ABSTRACT

This working note analyzes the social and ideological salience of lithographic book design in the context of quasi-colonial Indian ‘princely’ or ‘native’ states in the late nineteenth century. Focusing on two Muslim-ruled princely states, it argues that local publishers and patrons used lithographic aesthetics to communicate both engagement with the ideal of colonial modernity and Indo-Islamic prestige to book consumers. The working note provides a preliminary analysis of the degree to which lithographic design can be used to trace localized hybridities in colonial and quasi-colonial India. State-sponsored presses in princely states like Rampur and Bhopal exchanged lithographic designs with the prominent presses in directly-administered colonial cities and worked to attract lithographic talent trained in those centers. At the same time, princely state presses sometimes hewed closely to Indo-Islamic manuscript traditions to communicate local prestige.
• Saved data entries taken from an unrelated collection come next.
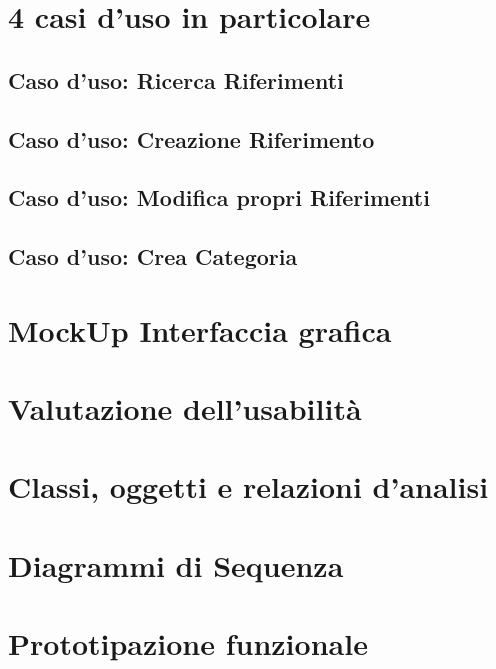 \raggedright{\section{4 casi d'uso in particolare}}
\raggedright{\subsection{Caso d'uso: Ricerca Riferimenti}}
\raggedright{\subsection{Caso d'uso: Creazione Riferimento}}
\raggedright{\subsection{Caso d'uso: Modifica propri Riferimenti}}
\raggedright{\subsection{Caso d'uso: Crea Categoria}}






\raggedright{\section{MockUp Interfaccia grafica}}

\raggedright{\section{Valutazione dell'usabilità}}

\raggedright{\section{Classi, oggetti e relazioni d'analisi}}

\raggedright{\section{Diagrammi di Sequenza}}

\raggedright{\section{Prototipazione funzionale}}










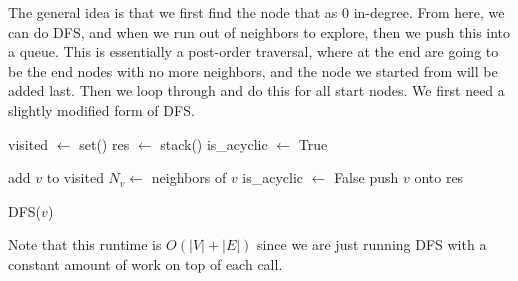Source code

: \documentclass{article}
\begin{document}
    \begin{algo}
      The general idea is that we first find the node that as $0$ in-degree. From here, we can do DFS, and when we run out of neighbors to explore, then we push this into a queue. This is essentially a post-order traversal, where at the end are going to be the end nodes with no more neighbors, and the node we started from will be added last. Then we loop through and do this for all start nodes. We first need a slightly modified form of DFS. 

      \begin{algorithm}[H]
        \label{alg:iterative_top_sort}
        \begin{algorithmic}[1]
          \State visited $\gets$ set()
          \State res $\gets$ stack() 
          \State is\_acyclic $\gets$ True

              \State add $v$ to visited 
              \State $N_v \gets$ neighbors of $v$ 
                  \State is\_acyclic $\gets$ False 
                \EndIf
                \State {}
              \EndFor 
              \State push $v$ onto res
            \EndIf
          \EndFunction

          \State 

              \State DFS($v$)
            \EndFor
              \State {}
            \EndIf
            \State {}
          \EndFunction
        \end{algorithmic}
      \end{algorithm}
      Note that this runtime is $O(|V| + |E|)$ since we are just running DFS with a constant amount of work on top of each call. 
    \end{algo}
\end{document}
Lithographic book design communicated the political and social claims of princely state patrons to book consumers, including both claims to the embrace of colonial modernity and claims to princely state difference. Through a close analysis of several lithographs produced at the state-sponsored presses of Rampur and Bhopal, the working note proposes methods and models to analyze the intersections of the aesthetic decisions and socio-political claims of lithographic publishers and patrons.